+++ Exercise data +++

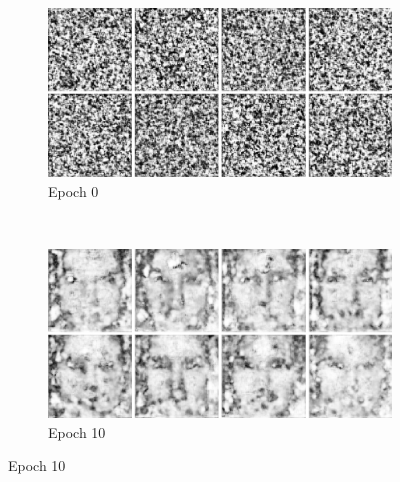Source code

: \begin{figure}
    \centering
    \begin{subfigure}[b]{0.45\textwidth}
        \includegraphics[width=\textwidth]{fig/dcgan/caltech/epoch0}
        \caption{Epoch 0}
    \end{subfigure}
    ~
    \begin{subfigure}[b]{0.45\textwidth}
        \includegraphics[width=\textwidth]{fig/dcgan/caltech/epoch200}
        \caption{Epoch 10}
    \end{subfigure}


\end{figure}
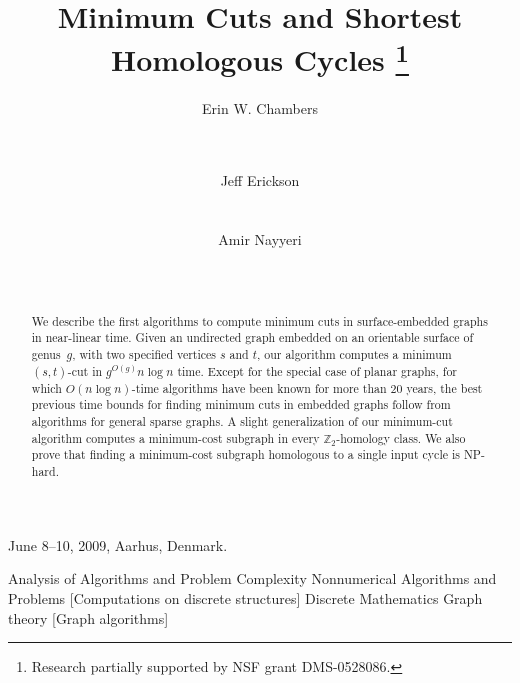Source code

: \documentclass{sig-alternate}
\def\Z{\mathbb{Z}}
\begin{document}
 {June 8--10, 2009, Aarhus, Denmark.} 

\title{Minimum Cuts and Shortest Homologous Cycles%
	\huge\thanks{Research partially supported by NSF grant DMS-0528086.}}

\author{
    Erin W. Chambers
    \\[0.5ex]
	\\
	\\
\alignauthor
    \and
	Jeff Erickson\\[0.5ex]
	\\
    \\
\alignauthor
	Amir Nayyeri\\[0.5ex]
	\\
    \\
}
\maketitle

\begin{abstract}
We describe the first algorithms to compute minimum cuts in surface-embedded graphs in near-linear time.  Given an undirected graph embedded on an orientable surface of genus~$g$, with two specified vertices $s$ and $t$, our algorithm computes a minimum $(s,t)$-cut in $g^{O(g)} n\log n$ time.  Except for the special case of planar graphs, for which $O(n\log n)$-time algorithms have been known for more than 20 years, the best previous time bounds for finding minimum cuts in embedded graphs follow from algorithms for general sparse graphs.  A slight generalization of our minimum-cut algorithm computes a minimum-cost subgraph in every $\Z_2$-homology class.  We also prove that finding a minimum-cost subgraph homologous to a single input cycle is {NP}-hard.
\end{abstract}


{Analysis of Algorithms and Problem Complexity}
{Nonnumerical Algorithms and Problems}
[Computations on discrete structures]
%
{Discrete Mathematics}
{Graph theory}
[Graph algorithms]
\end{document}
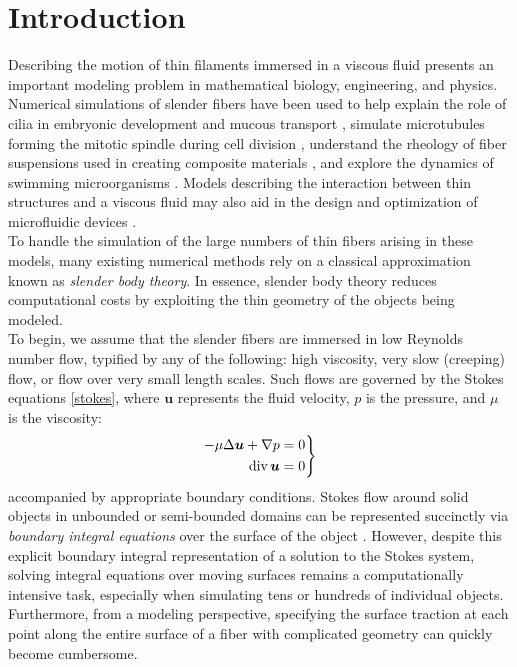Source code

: \documentclass[11pt]{article}
\numberwithin{equation}{section}
\newcommand{\bu}{\bm{u}}
\newcommand{\ts}{\thinspace}
\newcommand{\dive}{{\rm{div}}}
\theoremstyle{definition}
\begin{document}
\tableofcontents

\section{Introduction}
Describing the motion of thin filaments immersed in a viscous fluid presents an important modeling problem in mathematical biology, engineering, and physics. Numerical simulations of slender fibers have been used to help explain the role of cilia in embryonic development \cite{smith2011mathematical} and mucous transport \cite{smith2007discrete}, simulate microtubules forming the mitotic spindle during cell division \cite{shelley2016dynamics}, understand the rheology of fiber suspensions used in creating composite materials \cite{fan1998direct, hamalainen2011papermaking, petrie1999rheology}, and explore the dynamics of swimming microorganisms \cite{gueron1997cilia, lauga2009hydrodynamics, nguyen2011action, rodenborn2013propulsion, saintillan2011emergence, spagnolie2011comparative}. Models describing the interaction between thin structures and a viscous fluid may also aid in the design and optimization of microfluidic devices \cite{avron2008geometric, becker2003self, buchmann2015flow, dreyfus2005microscopic}. \\

To handle the simulation of the large numbers of thin fibers arising in these models, many existing numerical methods rely on a classical approximation known as \emph{slender body theory}. In essence, slender body theory reduces computational costs by exploiting the thin geometry of the objects being modeled. \\

To begin, we assume that the slender fibers are immersed in low Reynolds number flow, typified by any of the following: high viscosity, very slow (creeping) flow, or flow over very small length scales. Such flows are governed by the Stokes equations \eqref{stokes}, where $\bu$ represents the fluid velocity, $p$ is the pressure, and $\mu$ is the viscosity: 
\begin{equation}
\left.
\begin{aligned}
-\mu \Delta \bu +\nabla p &= 0 \\
\dive \ts \bu &=0
\end{aligned}
\right\rbrace
\label{stokes}
 \end{equation}
 accompanied by appropriate boundary conditions. Stokes flow around solid objects in unbounded or semi-bounded domains can be represented succinctly via \emph{boundary integral equations} over the surface of the object \cite{pozrikidis1992boundary}. However, despite this explicit boundary integral representation of a solution to the Stokes system, solving integral equations over moving surfaces remains a computationally intensive task, especially when simulating tens or hundreds of individual objects. Furthermore, from a modeling perspective, specifying the surface traction at each point along the entire surface of a fiber with complicated geometry can quickly become cumbersome.  \\
\end{document}
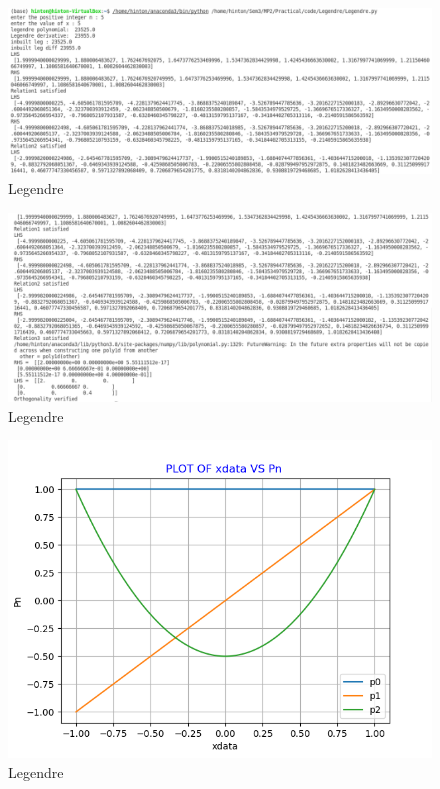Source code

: \documentclass{article}
\begin{document}
\begin{figure}[h]
    \centering
    \includegraphics[width=16cm,height=7cm \textwidth]{Legendre/3.PNG}
\caption{Legendre}
\end{figure}
\begin{figure}[h]
    \centering
    \includegraphics[width=16cm,height=7cm \textwidth]{Legendre/4.PNG}
\caption{Legendre}
\end{figure}
\clearpage
\begin{figure}[h]
    \centering
    \includegraphics[width=12cm,height=10cm \textwidth]{Legendre/Figure_1.png}
\caption{Legendre}
\end{figure}
\end{document}
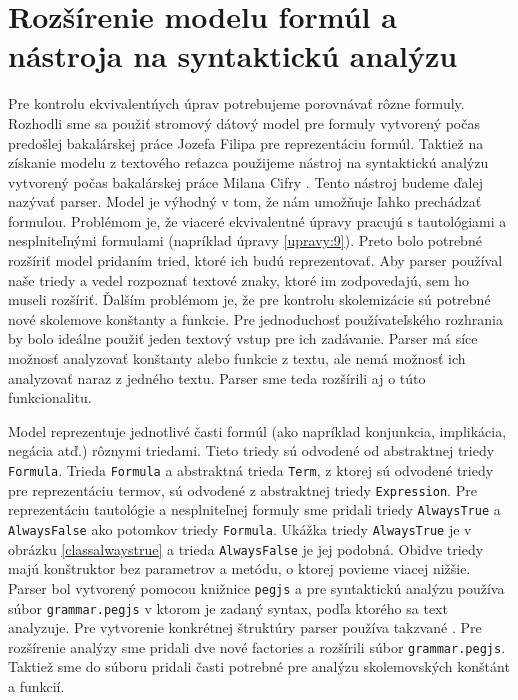 \section{Rozšírenie modelu formúl a nástroja na syntaktickú analýzu}

Pre kontrolu ekvivalentńych úprav potrebujeme porovnávať rôzne formuly. Rozhodli sme sa použiť stromový dátový model pre formuly vytvorený počas predošlej bakalárskej práce Jozefa Filipa \cite{structureexplorer} pre reprezentáciu formúl. Taktiež na získanie modelu z textového reťazca použijeme nástroj na syntaktickú analýzu vytvorený počas bakalárskej práce Milana Cifry \cite{explorercifra}. Tento nástroj budeme ďalej nazývať parser. Model je výhodný v tom, že nám umožňuje ľahko prechádzať formulou. Problémom je, že viaceré ekvivalentné úpravy pracujú s tautológiami a nesplniteľnými formulami (napríklad úpravy \eqref{upravy:9}). Preto bolo potrebné rozšíriť model pridaním tried, ktoré ich budú reprezentovať. Aby parser používal naše triedy a vedel rozpoznať textové znaky, ktoré im zodpovedajú, sem ho museli rozšíriť. Ďalším problémom je, že pre kontrolu skolemizácie sú potrebné nové skolemove konštanty a funkcie. Pre jednoduchosť používateľského rozhrania by bolo ideálne použiť jeden textový vstup pre ich zadávanie. Parser má síce možnosť analyzovať konštanty alebo funkcie z textu, ale nemá možnosť ich analyzovať naraz z jedného textu. Parser sme teda rozšírili aj o túto funkcionalitu.

Model reprezentuje jednotlivé časti formúl (ako napríklad konjunkcia, implikácia, negácia atď.) rôznymi triedami. Tieto triedy sú odvodené od abstraktnej triedy \texttt{Formula}. Trieda \texttt{Formula} a abstraktná trieda \texttt{Term}, z ktorej sú odvodené triedy pre reprezentáciu termov, sú odvodené z abstraktnej triedy \texttt{Expression}. Pre reprezentáciu tautológie a nesplniteľnej formuly sme pridali triedy \texttt{AlwaysTrue} a \texttt{AlwaysFalse} ako potomkov triedy \texttt{Formula}. Ukážka triedy \texttt{AlwaysTrue} je v obrázku \eqref{classalwaystrue} a trieda \texttt{AlwaysFalse} je jej podobná. Obidve triedy majú konštruktor bez parametrov a metódu, o ktorej povieme viacej nižšie. Parser bol vytvorený pomocou knižnice \texttt{pegjs} a pre syntaktickú analýzu používa súbor \texttt{grammar.pegjs} v ktorom je zadaný syntax, podľa ktorého sa text analyzuje. Pre vytvorenie konkrétnej štruktúry parser používa takzvané . Pre rozšírenie analýzy sme pridali dve nové factories a rozšírili súbor \texttt{grammar.pegjs}. Taktiež sme do súboru pridali časti potrebné pre analýzu skolemovských konštánt a funkcií.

+++

• [Task brief] The records above are to be set down exactly as written, with no images.

• [Answer for the task]
Source code

: \begin{figure}
    \centering
    \begin{subfigure}[b]{0.45\textwidth}
        \includegraphics[width=\textwidth]{fig/dcgan/caltech/epoch0}
        \caption{Epoch 0}
    \end{subfigure}
    ~
    \begin{subfigure}[b]{0.45\textwidth}
        \includegraphics[width=\textwidth]{fig/dcgan/caltech/epoch200}
        \caption{Epoch 10}
    \end{subfigure}


\end{figure}
Source code

: \documentclass{sig-alternate}
\def\Z{\mathbb{Z}}
\begin{document}
 {June 8--10, 2009, Aarhus, Denmark.} 

\title{Minimum Cuts and Shortest Homologous Cycles%
	\huge\thanks{Research partially supported by NSF grant DMS-0528086.}}

\author{
    Erin W. Chambers
    \\[0.5ex]
	\\
	\\
\alignauthor
    \and
	Jeff Erickson\\[0.5ex]
	\\
    \\
\alignauthor
	Amir Nayyeri\\[0.5ex]
	\\
    \\
}
\maketitle

\begin{abstract}
We describe the first algorithms to compute minimum cuts in surface-embedded graphs in near-linear time.  Given an undirected graph embedded on an orientable surface of genus~$g$, with two specified vertices $s$ and $t$, our algorithm computes a minimum $(s,t)$-cut in $g^{O(g)} n\log n$ time.  Except for the special case of planar graphs, for which $O(n\log n)$-time algorithms have been known for more than 20 years, the best previous time bounds for finding minimum cuts in embedded graphs follow from algorithms for general sparse graphs.  A slight generalization of our minimum-cut algorithm computes a minimum-cost subgraph in every $\Z_2$-homology class.  We also prove that finding a minimum-cost subgraph homologous to a single input cycle is {NP}-hard.
\end{abstract}


{Analysis of Algorithms and Problem Complexity}
{Nonnumerical Algorithms and Problems}
[Computations on discrete structures]
%
{Discrete Mathematics}
{Graph theory}
[Graph algorithms]
\end{document}
Source code

: \documentclass[11pt]{article}
\numberwithin{equation}{section}
\newcommand{\bu}{\bm{u}}
\newcommand{\ts}{\thinspace}
\newcommand{\dive}{{\rm{div}}}
\theoremstyle{definition}
\begin{document}
\tableofcontents

\section{Introduction}
Describing the motion of thin filaments immersed in a viscous fluid presents an important modeling problem in mathematical biology, engineering, and physics. Numerical simulations of slender fibers have been used to help explain the role of cilia in embryonic development \cite{smith2011mathematical} and mucous transport \cite{smith2007discrete}, simulate microtubules forming the mitotic spindle during cell division \cite{shelley2016dynamics}, understand the rheology of fiber suspensions used in creating composite materials \cite{fan1998direct, hamalainen2011papermaking, petrie1999rheology}, and explore the dynamics of swimming microorganisms \cite{gueron1997cilia, lauga2009hydrodynamics, nguyen2011action, rodenborn2013propulsion, saintillan2011emergence, spagnolie2011comparative}. Models describing the interaction between thin structures and a viscous fluid may also aid in the design and optimization of microfluidic devices \cite{avron2008geometric, becker2003self, buchmann2015flow, dreyfus2005microscopic}. \\

To handle the simulation of the large numbers of thin fibers arising in these models, many existing numerical methods rely on a classical approximation known as \emph{slender body theory}. In essence, slender body theory reduces computational costs by exploiting the thin geometry of the objects being modeled. \\

To begin, we assume that the slender fibers are immersed in low Reynolds number flow, typified by any of the following: high viscosity, very slow (creeping) flow, or flow over very small length scales. Such flows are governed by the Stokes equations \eqref{stokes}, where $\bu$ represents the fluid velocity, $p$ is the pressure, and $\mu$ is the viscosity: 
\begin{equation}
\left.
\begin{aligned}
-\mu \Delta \bu +\nabla p &= 0 \\
\dive \ts \bu &=0
\end{aligned}
\right\rbrace
\label{stokes}
 \end{equation}
 accompanied by appropriate boundary conditions. Stokes flow around solid objects in unbounded or semi-bounded domains can be represented succinctly via \emph{boundary integral equations} over the surface of the object \cite{pozrikidis1992boundary}. However, despite this explicit boundary integral representation of a solution to the Stokes system, solving integral equations over moving surfaces remains a computationally intensive task, especially when simulating tens or hundreds of individual objects. Furthermore, from a modeling perspective, specifying the surface traction at each point along the entire surface of a fiber with complicated geometry can quickly become cumbersome.  \\
\end{document}
Source code

: \documentclass{article}
\begin{document}
\begin{figure}[h]
    \centering
    \includegraphics[width=16cm,height=7cm \textwidth]{Legendre/3.PNG}
\caption{Legendre}
\end{figure}
\begin{figure}[h]
    \centering
    \includegraphics[width=16cm,height=7cm \textwidth]{Legendre/4.PNG}
\caption{Legendre}
\end{figure}
\clearpage
\begin{figure}[h]
    \centering
    \includegraphics[width=12cm,height=10cm \textwidth]{Legendre/Figure_1.png}
\caption{Legendre}
\end{figure}
\end{document}
 \section{Rozšírenie modelu formúl a nástroja na syntaktickú analýzu}

Pre kontrolu ekvivalentńych úprav potrebujeme porovnávať rôzne formuly. Rozhodli sme sa použiť stromový dátový model pre formuly vytvorený počas predošlej bakalárskej práce Jozefa Filipa \cite{structureexplorer} pre reprezentáciu formúl. Taktiež na získanie modelu z textového reťazca použijeme nástroj na syntaktickú analýzu vytvorený počas bakalárskej práce Milana Cifry \cite{explorercifra}. Tento nástroj budeme ďalej nazývať parser. Model je výhodný v tom, že nám umožňuje ľahko prechádzať formulou. Problémom je, že viaceré ekvivalentné úpravy pracujú s tautológiami a nesplniteľnými formulami (napríklad úpravy \eqref{upravy:9}). Preto bolo potrebné rozšíriť model pridaním tried, ktoré ich budú reprezentovať. Aby parser používal naše triedy a vedel rozpoznať textové znaky, ktoré im zodpovedajú, sem ho museli rozšíriť. Ďalším problémom je, že pre kontrolu skolemizácie sú potrebné nové skolemove konštanty a funkcie. Pre jednoduchosť používateľského rozhrania by bolo ideálne použiť jeden textový vstup pre ich zadávanie. Parser má síce možnosť analyzovať konštanty alebo funkcie z textu, ale nemá možnosť ich analyzovať naraz z jedného textu. Parser sme teda rozšírili aj o túto funkcionalitu.

Model reprezentuje jednotlivé časti formúl (ako napríklad konjunkcia, implikácia, negácia atď.) rôznymi triedami. Tieto triedy sú odvodené od abstraktnej triedy \texttt{Formula}. Trieda \texttt{Formula} a abstraktná trieda \texttt{Term}, z ktorej sú odvodené triedy pre reprezentáciu termov, sú odvodené z abstraktnej triedy \texttt{Expression}. Pre reprezentáciu tautológie a nesplniteľnej formuly sme pridali triedy \texttt{AlwaysTrue} a \texttt{AlwaysFalse} ako potomkov triedy \texttt{Formula}. Ukážka triedy \texttt{AlwaysTrue} je v obrázku \eqref{classalwaystrue} a trieda \texttt{AlwaysFalse} je jej podobná. Obidve triedy majú konštruktor bez parametrov a metódu, o ktorej povieme viacej nižšie. Parser bol vytvorený pomocou knižnice \texttt{pegjs} a pre syntaktickú analýzu používa súbor \texttt{grammar.pegjs} v ktorom je zadaný syntax, podľa ktorého sa text analyzuje. Pre vytvorenie konkrétnej štruktúry parser používa takzvané . Pre rozšírenie analýzy sme pridali dve nové factories a rozšírili súbor \texttt{grammar.pegjs}. Taktiež sme do súboru pridali časti potrebné pre analýzu skolemovských konštánt a funkcií.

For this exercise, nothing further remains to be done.